Your assignment: Use the entries below and reproduce exactly the lines from the one containing "ellos gritaban más, diciendo: Sea" down to the one containing "nosotros, y sobre nuestros hijos.", both of them included.

::::::

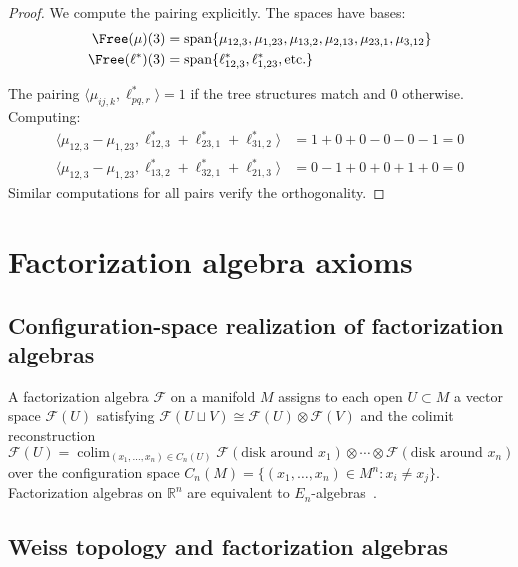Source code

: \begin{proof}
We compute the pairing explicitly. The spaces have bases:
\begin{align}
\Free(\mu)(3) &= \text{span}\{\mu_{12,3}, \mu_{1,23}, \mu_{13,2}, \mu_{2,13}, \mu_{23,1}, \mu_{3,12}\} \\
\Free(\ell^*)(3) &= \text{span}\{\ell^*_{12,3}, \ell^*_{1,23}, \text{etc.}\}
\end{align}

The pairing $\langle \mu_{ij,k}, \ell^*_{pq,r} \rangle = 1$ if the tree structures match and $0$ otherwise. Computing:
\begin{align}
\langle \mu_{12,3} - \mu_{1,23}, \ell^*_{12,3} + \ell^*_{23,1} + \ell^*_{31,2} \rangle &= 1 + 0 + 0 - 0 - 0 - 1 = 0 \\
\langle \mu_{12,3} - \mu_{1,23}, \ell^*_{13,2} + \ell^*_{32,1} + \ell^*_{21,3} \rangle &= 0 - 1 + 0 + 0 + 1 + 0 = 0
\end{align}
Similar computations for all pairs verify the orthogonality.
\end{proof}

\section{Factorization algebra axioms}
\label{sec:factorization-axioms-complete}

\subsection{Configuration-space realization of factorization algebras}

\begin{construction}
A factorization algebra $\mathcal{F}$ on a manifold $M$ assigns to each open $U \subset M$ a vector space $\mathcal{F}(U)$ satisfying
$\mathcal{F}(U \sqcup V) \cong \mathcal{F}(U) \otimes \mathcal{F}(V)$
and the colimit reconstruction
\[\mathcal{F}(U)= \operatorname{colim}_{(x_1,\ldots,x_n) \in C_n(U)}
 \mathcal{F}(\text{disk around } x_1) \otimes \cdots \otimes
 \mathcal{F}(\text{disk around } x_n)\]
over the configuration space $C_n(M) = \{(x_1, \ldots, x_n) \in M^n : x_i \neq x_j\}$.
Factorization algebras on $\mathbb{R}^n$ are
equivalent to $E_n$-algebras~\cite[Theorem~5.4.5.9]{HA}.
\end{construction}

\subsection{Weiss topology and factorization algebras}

::::::

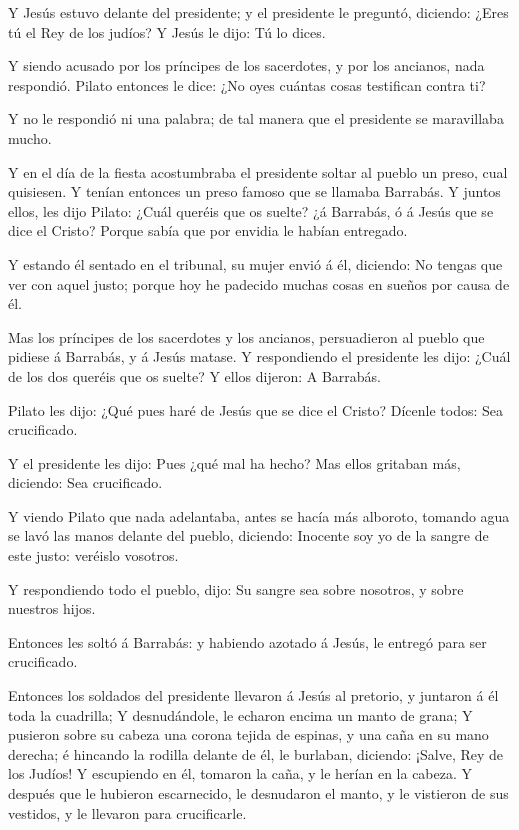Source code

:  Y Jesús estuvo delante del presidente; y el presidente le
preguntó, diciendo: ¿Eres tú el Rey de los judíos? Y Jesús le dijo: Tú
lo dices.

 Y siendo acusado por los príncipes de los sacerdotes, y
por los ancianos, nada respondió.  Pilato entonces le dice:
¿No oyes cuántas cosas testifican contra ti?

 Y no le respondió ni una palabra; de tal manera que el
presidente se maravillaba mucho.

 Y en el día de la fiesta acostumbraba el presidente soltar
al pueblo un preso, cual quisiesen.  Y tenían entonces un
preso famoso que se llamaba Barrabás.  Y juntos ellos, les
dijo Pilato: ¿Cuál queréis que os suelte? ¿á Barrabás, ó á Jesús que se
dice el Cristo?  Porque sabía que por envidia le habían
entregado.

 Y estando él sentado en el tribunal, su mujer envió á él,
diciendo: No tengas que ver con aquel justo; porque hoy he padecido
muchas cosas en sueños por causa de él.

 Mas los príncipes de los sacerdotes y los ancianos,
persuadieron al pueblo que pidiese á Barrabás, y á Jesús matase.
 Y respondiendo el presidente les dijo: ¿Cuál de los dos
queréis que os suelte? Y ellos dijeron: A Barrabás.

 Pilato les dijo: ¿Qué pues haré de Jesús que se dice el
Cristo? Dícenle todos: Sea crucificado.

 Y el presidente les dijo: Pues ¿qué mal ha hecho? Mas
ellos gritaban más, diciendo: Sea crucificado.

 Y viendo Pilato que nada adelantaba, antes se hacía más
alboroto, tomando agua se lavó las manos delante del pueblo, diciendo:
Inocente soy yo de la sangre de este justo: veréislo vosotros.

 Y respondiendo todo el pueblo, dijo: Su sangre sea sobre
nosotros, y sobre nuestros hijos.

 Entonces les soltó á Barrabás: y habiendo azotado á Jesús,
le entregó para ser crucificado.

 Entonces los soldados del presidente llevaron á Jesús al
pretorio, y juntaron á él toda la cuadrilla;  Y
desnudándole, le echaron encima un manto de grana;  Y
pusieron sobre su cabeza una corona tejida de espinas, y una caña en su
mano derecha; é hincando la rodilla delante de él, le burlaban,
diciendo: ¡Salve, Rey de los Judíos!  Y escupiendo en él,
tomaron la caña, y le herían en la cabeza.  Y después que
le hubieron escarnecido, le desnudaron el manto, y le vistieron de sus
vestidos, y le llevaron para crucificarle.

::::::

Response area:
ellos gritaban más, diciendo: Sea crucificado.

 Y viendo Pilato que nada adelantaba, antes se hacía más
alboroto, tomando agua se lavó las manos delante del pueblo, diciendo:
Inocente soy yo de la sangre de este justo: veréislo vosotros.

 Y respondiendo todo el pueblo, dijo: Su sangre sea sobre
nosotros, y sobre nuestros hijos.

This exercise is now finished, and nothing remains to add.